Big Data Processing with Apache Spark – Part 1: Introduction by Srini Penchikala.
From the post:
What is Spark
Apache Spark is an open source big data processing framework built around speed, ease of use, and sophisticated analytics. It was originally developed in 2009 in UC Berkeley’s AMPLab, and open sourced in 2010 as an Apache project.
Spark has several advantages compared to other big data and MapReduce technologies like Hadoop and Storm.
First of all, Spark gives us a comprehensive, unified framework to manage big data processing requirements with a variety of data sets that are diverse in nature (text data, graph data etc) as well as the source of data (batch v. real-time streaming data).

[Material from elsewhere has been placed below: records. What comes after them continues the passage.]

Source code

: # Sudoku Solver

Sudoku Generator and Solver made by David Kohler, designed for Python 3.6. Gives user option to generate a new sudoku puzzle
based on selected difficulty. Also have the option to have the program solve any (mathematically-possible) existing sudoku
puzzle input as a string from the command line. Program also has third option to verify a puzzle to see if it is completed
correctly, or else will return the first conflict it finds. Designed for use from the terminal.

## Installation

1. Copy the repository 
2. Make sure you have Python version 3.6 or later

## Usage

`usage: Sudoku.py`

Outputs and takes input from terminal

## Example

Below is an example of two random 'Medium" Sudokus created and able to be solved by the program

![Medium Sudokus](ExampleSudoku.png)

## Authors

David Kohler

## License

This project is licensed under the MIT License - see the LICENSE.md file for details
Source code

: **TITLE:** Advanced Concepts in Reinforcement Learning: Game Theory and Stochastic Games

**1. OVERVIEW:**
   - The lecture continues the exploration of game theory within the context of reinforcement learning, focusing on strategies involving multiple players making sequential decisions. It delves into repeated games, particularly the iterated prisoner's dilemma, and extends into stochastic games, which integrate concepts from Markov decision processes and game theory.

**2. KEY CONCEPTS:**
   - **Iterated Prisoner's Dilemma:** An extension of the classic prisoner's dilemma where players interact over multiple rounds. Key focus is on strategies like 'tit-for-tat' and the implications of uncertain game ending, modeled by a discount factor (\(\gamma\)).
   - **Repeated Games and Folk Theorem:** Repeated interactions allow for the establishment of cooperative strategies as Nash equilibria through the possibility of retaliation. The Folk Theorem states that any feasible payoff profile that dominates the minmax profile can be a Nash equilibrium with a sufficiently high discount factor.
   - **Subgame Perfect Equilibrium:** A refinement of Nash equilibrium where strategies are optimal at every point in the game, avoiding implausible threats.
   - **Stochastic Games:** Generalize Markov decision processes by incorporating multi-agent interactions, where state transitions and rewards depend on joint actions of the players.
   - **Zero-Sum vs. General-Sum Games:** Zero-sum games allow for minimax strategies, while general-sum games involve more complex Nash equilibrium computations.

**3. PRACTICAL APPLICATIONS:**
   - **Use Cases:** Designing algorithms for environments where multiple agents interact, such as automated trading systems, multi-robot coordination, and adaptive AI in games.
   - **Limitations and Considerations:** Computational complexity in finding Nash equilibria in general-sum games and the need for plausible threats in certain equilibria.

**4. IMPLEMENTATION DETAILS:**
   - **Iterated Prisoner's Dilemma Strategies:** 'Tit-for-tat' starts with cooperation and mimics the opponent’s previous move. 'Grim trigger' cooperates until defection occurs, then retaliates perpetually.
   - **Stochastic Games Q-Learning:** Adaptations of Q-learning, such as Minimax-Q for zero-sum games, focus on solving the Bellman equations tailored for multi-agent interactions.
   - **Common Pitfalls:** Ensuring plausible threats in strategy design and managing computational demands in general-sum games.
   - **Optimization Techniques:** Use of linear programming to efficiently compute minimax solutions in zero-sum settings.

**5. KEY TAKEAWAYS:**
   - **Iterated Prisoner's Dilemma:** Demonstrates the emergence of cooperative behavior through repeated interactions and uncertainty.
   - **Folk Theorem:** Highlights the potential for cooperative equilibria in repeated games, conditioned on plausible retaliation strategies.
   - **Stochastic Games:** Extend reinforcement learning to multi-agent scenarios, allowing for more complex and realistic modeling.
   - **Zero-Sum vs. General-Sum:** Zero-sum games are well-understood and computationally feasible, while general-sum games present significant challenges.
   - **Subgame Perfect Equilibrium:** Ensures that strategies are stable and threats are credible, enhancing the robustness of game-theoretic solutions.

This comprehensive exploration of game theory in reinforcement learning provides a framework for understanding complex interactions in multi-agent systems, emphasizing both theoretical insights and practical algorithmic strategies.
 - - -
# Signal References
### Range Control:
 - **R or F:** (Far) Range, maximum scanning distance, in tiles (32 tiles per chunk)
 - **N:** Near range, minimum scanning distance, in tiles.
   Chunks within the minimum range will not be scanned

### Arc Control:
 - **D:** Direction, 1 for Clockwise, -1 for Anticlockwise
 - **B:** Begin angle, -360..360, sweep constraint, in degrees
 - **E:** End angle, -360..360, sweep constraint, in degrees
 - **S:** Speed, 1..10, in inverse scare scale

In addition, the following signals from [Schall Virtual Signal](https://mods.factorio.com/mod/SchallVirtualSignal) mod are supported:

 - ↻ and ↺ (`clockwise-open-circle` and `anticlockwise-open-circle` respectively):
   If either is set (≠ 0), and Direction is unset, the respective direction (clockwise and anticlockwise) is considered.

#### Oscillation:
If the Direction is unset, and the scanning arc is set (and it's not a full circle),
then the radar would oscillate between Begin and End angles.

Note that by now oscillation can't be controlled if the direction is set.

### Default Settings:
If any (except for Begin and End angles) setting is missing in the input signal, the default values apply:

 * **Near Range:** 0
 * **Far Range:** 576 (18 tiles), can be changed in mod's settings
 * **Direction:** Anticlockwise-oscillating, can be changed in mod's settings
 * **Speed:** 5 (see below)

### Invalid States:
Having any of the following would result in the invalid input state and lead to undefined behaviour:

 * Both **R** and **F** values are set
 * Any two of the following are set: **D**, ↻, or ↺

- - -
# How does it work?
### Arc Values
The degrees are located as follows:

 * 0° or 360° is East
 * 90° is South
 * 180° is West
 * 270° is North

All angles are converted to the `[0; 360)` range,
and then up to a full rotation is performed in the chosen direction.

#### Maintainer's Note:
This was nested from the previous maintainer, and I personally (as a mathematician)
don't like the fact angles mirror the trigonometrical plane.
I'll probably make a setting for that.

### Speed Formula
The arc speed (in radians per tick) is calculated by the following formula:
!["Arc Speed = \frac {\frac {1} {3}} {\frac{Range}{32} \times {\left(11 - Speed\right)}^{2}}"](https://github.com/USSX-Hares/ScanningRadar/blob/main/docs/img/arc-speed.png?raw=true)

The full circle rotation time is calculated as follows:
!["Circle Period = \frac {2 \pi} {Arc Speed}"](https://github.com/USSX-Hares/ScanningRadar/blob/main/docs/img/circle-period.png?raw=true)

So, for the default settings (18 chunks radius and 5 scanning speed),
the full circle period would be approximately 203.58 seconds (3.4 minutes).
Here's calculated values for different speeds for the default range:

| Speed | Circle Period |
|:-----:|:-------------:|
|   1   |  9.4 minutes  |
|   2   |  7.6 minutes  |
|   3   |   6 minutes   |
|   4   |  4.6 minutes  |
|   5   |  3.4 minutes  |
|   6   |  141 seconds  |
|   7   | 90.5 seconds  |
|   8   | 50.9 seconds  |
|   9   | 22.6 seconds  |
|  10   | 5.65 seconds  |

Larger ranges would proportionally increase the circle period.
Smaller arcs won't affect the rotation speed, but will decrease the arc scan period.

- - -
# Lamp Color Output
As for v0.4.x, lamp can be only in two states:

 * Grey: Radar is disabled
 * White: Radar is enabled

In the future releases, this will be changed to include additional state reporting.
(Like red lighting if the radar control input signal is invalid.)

Spark enables applications in Hadoop clusters to run up to 100 times faster in memory and 10 times faster even when running on disk.
Spark lets you quickly write applications in Java, Scala, or Python. It comes with a built-in set of over 80 high-level operators. And you can use it interactively to query data within the shell.
In addition to Map and Reduce operations, it supports SQL queries, streaming data, machine learning and graph data processing. Developers can use these capabilities stand-alone or combine them to run in a single data pipeline use case.
In this first installment of Apache Spark article series, we’ll look at what Spark is, how it compares with a typical MapReduce solution and how it provides a complete suite of tools for big data processing.
If the rest of this series of posts is as comprehensive as this one, this will be a great overview of Apache Spark! Looking forward to additional posts in this series.